### Problem
Within the entries below, the lines from the one with "This script creates" through the one with "3. Create the" are to be set down exactly, both ends kept.

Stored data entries
-=-=-=-=-
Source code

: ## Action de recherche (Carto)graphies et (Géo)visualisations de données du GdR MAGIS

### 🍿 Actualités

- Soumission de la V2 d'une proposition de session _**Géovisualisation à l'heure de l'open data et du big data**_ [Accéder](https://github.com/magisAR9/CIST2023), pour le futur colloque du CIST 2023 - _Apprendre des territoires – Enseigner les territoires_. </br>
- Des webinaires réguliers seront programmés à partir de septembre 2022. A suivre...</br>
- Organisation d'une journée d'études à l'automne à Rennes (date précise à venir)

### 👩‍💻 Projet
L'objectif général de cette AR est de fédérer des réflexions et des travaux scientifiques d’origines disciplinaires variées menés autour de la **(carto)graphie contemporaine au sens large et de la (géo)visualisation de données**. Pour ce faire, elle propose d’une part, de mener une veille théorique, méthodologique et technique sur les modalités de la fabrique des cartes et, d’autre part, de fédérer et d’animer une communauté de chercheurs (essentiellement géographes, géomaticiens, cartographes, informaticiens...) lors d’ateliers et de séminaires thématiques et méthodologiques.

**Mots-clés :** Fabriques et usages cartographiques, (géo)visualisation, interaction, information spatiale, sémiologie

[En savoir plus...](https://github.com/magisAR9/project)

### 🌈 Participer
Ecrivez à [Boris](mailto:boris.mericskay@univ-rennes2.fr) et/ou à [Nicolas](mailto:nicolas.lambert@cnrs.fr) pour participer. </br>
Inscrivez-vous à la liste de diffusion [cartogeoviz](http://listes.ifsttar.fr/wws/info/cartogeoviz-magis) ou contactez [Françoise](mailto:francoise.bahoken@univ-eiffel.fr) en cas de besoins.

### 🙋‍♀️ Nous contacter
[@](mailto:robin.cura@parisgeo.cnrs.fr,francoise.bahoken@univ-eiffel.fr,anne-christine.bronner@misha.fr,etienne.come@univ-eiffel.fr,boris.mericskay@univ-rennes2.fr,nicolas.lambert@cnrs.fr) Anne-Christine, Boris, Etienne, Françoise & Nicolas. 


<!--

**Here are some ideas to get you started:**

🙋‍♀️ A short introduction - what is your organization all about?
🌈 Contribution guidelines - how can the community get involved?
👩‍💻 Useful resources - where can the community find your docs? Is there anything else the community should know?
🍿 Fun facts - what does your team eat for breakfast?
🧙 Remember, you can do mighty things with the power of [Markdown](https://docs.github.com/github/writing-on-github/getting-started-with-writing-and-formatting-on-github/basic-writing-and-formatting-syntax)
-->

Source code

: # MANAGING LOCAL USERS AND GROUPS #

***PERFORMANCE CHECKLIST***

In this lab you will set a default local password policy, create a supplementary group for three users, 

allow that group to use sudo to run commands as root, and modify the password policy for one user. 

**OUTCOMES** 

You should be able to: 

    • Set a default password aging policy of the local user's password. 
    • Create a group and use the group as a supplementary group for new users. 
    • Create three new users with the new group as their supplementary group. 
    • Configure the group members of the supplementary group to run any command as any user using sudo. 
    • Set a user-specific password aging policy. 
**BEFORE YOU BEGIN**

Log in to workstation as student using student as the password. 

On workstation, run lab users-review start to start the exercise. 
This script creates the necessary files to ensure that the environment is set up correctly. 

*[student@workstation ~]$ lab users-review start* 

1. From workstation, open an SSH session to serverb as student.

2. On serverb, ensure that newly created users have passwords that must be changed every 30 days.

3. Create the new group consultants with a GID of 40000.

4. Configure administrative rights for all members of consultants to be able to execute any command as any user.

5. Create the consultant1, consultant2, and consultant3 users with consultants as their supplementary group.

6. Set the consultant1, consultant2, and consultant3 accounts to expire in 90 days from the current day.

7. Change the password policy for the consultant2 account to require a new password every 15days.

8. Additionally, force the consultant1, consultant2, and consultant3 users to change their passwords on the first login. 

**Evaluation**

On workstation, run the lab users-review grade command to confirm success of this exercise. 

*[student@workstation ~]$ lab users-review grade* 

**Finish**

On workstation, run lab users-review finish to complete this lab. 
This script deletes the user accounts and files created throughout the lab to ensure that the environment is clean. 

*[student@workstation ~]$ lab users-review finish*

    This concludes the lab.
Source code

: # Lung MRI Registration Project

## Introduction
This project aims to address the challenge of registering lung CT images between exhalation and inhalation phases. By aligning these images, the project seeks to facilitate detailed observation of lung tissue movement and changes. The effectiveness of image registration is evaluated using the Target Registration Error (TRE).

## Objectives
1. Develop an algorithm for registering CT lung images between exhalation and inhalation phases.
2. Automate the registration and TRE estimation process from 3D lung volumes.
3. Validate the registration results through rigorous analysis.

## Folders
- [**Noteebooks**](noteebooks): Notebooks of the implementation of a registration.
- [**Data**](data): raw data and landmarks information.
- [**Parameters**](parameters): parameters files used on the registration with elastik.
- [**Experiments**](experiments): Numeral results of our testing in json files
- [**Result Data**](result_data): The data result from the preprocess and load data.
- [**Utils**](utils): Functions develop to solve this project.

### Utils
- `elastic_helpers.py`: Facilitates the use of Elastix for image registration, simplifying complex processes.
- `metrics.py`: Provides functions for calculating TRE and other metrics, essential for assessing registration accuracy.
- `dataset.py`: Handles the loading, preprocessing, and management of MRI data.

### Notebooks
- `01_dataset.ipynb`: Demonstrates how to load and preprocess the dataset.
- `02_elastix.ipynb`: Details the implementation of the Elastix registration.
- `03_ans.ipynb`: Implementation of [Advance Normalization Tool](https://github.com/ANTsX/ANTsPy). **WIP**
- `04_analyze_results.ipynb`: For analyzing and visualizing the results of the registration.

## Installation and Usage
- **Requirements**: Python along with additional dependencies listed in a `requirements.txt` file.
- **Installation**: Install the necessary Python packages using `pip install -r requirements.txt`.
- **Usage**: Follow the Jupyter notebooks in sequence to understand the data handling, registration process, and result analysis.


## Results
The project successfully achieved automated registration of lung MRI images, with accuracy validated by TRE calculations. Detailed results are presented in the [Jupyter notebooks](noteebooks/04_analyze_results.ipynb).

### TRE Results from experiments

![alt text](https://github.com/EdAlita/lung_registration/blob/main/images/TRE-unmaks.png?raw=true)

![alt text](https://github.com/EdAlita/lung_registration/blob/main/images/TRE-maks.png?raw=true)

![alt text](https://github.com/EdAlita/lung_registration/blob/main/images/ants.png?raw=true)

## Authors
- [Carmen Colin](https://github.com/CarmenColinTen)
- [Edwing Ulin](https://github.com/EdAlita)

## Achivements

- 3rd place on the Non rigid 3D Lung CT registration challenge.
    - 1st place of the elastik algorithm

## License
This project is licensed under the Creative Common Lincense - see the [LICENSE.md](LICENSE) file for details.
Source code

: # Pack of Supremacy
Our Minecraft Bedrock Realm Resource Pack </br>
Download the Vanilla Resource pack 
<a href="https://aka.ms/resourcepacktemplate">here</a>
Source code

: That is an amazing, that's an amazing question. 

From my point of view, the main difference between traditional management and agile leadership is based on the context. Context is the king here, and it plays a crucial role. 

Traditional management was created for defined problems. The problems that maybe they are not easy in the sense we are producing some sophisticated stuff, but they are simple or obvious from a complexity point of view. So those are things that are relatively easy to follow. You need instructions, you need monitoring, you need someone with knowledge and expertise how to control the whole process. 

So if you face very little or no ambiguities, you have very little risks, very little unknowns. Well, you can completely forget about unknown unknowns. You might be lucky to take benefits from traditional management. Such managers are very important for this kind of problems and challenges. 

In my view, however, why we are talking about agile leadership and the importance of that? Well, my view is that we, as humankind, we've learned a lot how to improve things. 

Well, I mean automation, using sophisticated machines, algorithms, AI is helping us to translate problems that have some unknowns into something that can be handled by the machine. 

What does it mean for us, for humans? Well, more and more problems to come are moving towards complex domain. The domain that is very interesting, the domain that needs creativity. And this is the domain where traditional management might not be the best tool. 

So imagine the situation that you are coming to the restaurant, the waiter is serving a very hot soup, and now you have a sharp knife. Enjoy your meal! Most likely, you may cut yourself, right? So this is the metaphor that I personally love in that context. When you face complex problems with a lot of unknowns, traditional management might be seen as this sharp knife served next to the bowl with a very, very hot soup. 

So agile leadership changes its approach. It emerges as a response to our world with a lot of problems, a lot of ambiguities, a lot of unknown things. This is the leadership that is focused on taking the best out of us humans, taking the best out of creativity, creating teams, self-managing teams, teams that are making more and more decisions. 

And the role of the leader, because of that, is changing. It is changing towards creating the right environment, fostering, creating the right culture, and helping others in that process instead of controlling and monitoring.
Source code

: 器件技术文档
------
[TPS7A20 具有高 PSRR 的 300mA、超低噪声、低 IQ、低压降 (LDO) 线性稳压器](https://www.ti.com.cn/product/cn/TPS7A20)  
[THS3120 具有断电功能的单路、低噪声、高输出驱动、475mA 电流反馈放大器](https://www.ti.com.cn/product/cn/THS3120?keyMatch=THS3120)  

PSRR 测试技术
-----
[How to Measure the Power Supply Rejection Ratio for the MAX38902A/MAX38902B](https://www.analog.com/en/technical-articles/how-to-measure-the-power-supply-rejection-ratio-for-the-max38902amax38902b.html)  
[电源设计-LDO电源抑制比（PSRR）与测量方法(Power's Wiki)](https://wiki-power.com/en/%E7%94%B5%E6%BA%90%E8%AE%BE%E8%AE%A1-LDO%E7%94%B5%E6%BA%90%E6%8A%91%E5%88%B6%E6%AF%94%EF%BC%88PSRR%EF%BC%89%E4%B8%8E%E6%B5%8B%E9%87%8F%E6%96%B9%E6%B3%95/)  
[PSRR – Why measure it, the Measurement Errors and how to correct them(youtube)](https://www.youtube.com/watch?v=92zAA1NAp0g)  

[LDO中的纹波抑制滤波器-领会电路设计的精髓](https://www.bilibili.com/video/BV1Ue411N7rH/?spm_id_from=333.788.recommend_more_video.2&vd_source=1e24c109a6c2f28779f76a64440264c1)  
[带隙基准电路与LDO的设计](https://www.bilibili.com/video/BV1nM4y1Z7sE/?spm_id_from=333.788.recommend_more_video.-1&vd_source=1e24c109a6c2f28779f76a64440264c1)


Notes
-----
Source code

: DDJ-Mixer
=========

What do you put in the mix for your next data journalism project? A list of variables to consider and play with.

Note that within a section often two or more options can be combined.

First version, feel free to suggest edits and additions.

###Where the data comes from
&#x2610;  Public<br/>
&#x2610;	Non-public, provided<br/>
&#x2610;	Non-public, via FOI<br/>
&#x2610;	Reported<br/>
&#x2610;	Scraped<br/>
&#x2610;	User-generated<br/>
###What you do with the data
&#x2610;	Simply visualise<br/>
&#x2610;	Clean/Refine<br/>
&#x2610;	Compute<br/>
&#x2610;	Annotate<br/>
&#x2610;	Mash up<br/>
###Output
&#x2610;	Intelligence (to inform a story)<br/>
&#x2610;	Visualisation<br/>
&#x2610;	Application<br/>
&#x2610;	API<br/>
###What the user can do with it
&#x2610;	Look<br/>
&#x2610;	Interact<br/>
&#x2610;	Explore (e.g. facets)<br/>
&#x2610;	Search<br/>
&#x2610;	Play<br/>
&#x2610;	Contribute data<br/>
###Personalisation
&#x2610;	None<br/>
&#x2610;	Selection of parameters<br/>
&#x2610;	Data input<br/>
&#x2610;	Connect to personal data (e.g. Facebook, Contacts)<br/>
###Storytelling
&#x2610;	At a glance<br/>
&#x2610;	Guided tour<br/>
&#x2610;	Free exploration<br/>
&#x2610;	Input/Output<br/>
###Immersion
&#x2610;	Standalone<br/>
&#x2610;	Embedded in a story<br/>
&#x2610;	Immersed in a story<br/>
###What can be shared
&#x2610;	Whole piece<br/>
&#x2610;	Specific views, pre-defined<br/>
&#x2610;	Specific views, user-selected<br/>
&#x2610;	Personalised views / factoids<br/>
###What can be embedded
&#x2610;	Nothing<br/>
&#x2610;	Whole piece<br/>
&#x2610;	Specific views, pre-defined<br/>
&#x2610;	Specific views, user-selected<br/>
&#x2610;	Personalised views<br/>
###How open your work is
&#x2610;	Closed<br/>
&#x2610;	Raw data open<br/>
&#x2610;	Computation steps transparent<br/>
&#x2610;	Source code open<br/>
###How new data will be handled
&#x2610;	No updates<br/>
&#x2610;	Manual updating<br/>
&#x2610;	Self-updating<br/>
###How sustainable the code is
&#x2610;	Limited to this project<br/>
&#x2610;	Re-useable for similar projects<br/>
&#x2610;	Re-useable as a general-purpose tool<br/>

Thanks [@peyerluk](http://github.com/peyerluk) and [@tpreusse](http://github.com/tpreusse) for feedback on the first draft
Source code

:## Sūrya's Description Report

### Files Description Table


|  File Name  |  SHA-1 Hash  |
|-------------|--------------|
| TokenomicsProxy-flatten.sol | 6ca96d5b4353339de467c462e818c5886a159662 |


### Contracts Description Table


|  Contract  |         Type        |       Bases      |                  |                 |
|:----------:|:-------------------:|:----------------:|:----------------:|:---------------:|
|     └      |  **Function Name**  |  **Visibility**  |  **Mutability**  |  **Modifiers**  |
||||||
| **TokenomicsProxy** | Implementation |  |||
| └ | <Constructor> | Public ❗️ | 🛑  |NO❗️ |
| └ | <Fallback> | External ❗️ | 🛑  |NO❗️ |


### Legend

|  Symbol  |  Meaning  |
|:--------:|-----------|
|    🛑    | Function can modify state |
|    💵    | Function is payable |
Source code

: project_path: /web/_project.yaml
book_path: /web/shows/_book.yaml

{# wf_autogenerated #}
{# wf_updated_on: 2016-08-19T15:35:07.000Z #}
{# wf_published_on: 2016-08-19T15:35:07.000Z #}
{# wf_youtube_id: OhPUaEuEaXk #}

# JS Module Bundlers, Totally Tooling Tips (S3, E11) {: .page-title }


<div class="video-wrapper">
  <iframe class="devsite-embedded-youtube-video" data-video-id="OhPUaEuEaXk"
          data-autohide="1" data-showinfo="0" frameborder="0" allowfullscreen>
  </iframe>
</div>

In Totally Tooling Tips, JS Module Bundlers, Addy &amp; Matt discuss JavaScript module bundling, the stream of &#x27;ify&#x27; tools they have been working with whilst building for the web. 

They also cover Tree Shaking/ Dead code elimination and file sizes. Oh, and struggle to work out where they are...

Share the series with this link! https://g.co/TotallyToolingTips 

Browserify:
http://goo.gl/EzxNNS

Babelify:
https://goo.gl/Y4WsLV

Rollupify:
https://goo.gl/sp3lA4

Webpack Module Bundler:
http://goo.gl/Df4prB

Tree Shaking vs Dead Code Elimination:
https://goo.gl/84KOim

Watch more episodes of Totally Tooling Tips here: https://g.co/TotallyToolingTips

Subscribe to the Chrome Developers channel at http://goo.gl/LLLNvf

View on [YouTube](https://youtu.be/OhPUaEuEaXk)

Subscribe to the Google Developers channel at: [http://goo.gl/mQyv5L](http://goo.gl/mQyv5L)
-=-=-=-=-
### Response to the exercise
This script creates the necessary files to ensure that the environment is set up correctly. 

*[student@workstation ~]$ lab users-review start* 

1. From workstation, open an SSH session to serverb as student.

2. On serverb, ensure that newly created users have passwords that must be changed every 30 days.

3. Create the new group consultants with a GID of 40000.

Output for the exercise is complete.